Facilitating Cross-Domain Reasoning Generalization through Conservative Offline Reinforcement Learning Leveraging Pre-trained Large Language Model Representations
DOI:
https://doi.org/10.66280/cis.v1i1.196Abstract
The rapid expansion of artificial intelligence into critical infrastructure and socio-technical systems necessitates a transition from narrow task-specific models to resilient agents capable of cross-domain reasoning. Current paradigms often struggle with the "distributional shift" encountered when moving from controlled training environments to high-stakes, real-world deployment. This paper investigates a novel framework for facilitating cross-domain reasoning generalization by integrating Conservative Offline Reinforcement Learning with the latent semantic representations inherent in pre-trained Large Language Models. Unlike online reinforcement learning, which requires continuous environmental interaction and carries significant safety risks in physical systems, our approach utilizes static, multi-domain datasets to derive robust decision-making policies. By leveraging the high-dimensional world knowledge embedded within pre-trained language architectures, the system can map abstract reasoning patterns across disparate domains, such as transitioning from logistics optimization to energy grid management. We provide a comprehensive system-level analysis focusing on structural trade-offs, architecture, and the governance of these hybrid models.
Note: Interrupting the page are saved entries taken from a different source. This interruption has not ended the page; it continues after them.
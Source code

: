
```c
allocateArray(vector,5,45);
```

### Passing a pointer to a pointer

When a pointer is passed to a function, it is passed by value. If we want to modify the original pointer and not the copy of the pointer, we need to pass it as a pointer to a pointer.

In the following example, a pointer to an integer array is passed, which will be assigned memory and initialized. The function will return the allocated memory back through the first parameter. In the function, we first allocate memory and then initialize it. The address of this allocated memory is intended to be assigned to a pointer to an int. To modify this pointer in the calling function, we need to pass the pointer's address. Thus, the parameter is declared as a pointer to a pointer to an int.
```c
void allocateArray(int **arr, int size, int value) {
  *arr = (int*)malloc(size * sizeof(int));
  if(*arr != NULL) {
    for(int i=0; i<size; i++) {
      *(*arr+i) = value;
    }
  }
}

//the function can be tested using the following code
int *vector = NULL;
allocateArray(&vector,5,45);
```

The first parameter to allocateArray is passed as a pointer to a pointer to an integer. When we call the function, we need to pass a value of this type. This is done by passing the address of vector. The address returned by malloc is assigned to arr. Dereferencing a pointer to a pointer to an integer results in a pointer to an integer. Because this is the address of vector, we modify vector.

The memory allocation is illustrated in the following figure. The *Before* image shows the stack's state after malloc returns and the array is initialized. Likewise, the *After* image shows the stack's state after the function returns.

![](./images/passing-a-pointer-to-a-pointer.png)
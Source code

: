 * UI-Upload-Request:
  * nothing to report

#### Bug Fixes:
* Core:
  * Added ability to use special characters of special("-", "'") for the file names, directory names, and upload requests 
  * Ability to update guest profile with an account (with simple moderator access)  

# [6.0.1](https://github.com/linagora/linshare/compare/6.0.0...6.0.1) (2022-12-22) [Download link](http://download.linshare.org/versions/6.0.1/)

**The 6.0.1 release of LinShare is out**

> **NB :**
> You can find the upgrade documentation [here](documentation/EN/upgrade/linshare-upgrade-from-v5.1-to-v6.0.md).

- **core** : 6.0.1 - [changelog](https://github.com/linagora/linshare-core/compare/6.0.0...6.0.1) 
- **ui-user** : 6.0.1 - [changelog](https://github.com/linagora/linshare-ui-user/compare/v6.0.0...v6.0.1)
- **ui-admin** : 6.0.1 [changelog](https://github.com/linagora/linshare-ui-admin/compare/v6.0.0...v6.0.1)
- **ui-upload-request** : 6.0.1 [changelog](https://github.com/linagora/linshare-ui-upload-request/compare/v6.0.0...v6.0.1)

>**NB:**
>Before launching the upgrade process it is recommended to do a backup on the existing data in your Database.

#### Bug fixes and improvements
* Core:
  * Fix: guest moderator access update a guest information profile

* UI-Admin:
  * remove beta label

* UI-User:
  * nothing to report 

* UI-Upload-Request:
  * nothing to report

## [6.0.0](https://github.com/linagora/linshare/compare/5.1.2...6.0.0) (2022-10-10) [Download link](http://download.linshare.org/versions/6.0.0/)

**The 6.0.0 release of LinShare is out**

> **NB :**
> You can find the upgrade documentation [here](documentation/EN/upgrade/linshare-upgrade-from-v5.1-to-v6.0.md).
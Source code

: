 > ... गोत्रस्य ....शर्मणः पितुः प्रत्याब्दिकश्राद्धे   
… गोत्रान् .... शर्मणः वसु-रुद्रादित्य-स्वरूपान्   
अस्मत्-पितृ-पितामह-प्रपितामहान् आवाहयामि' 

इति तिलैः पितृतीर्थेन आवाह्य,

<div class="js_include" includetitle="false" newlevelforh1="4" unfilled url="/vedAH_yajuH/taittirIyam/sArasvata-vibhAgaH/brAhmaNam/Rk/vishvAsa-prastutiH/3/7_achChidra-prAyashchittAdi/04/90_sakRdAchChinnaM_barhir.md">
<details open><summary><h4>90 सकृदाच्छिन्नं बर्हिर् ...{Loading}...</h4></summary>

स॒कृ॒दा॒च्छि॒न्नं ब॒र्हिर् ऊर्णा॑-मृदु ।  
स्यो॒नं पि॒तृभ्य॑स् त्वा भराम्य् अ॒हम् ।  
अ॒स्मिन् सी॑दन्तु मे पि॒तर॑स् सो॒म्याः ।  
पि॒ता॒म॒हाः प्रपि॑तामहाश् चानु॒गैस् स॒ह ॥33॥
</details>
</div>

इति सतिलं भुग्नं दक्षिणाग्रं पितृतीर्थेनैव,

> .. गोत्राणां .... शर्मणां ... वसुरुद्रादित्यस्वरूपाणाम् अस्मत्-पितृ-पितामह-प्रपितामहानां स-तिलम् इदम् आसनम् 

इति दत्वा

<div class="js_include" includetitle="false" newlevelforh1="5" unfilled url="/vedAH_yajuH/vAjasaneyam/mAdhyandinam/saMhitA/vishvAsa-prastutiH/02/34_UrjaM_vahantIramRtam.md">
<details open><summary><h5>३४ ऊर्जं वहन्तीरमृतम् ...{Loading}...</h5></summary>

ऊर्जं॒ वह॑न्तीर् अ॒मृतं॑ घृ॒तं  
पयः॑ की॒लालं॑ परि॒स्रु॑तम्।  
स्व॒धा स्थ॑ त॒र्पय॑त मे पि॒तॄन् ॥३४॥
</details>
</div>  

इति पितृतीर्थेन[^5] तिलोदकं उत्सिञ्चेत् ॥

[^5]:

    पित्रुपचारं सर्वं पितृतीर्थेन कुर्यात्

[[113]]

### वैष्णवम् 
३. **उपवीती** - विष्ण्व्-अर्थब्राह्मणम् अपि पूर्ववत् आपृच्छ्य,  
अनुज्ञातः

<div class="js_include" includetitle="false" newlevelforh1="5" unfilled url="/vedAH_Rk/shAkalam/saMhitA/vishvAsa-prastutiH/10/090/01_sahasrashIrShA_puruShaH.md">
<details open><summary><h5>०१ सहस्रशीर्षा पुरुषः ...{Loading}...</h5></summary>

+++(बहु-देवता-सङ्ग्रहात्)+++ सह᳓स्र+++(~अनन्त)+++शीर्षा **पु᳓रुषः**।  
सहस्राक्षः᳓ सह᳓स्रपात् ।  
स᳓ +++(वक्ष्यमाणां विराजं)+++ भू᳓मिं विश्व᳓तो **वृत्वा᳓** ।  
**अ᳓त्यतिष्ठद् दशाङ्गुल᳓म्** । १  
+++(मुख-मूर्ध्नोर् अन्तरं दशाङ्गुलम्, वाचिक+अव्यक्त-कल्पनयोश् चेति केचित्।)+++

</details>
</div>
Furthermore, we address the ethical implications of deploying autonomous reasoning systems in public infrastructure, emphasizing the need for conservative value estimation to prevent catastrophic failures. Our findings suggest that the intersection of offline learning and linguistic representation provides a sustainable and robust pathway for building generalized intelligent systems that align with complex human institutional frameworks.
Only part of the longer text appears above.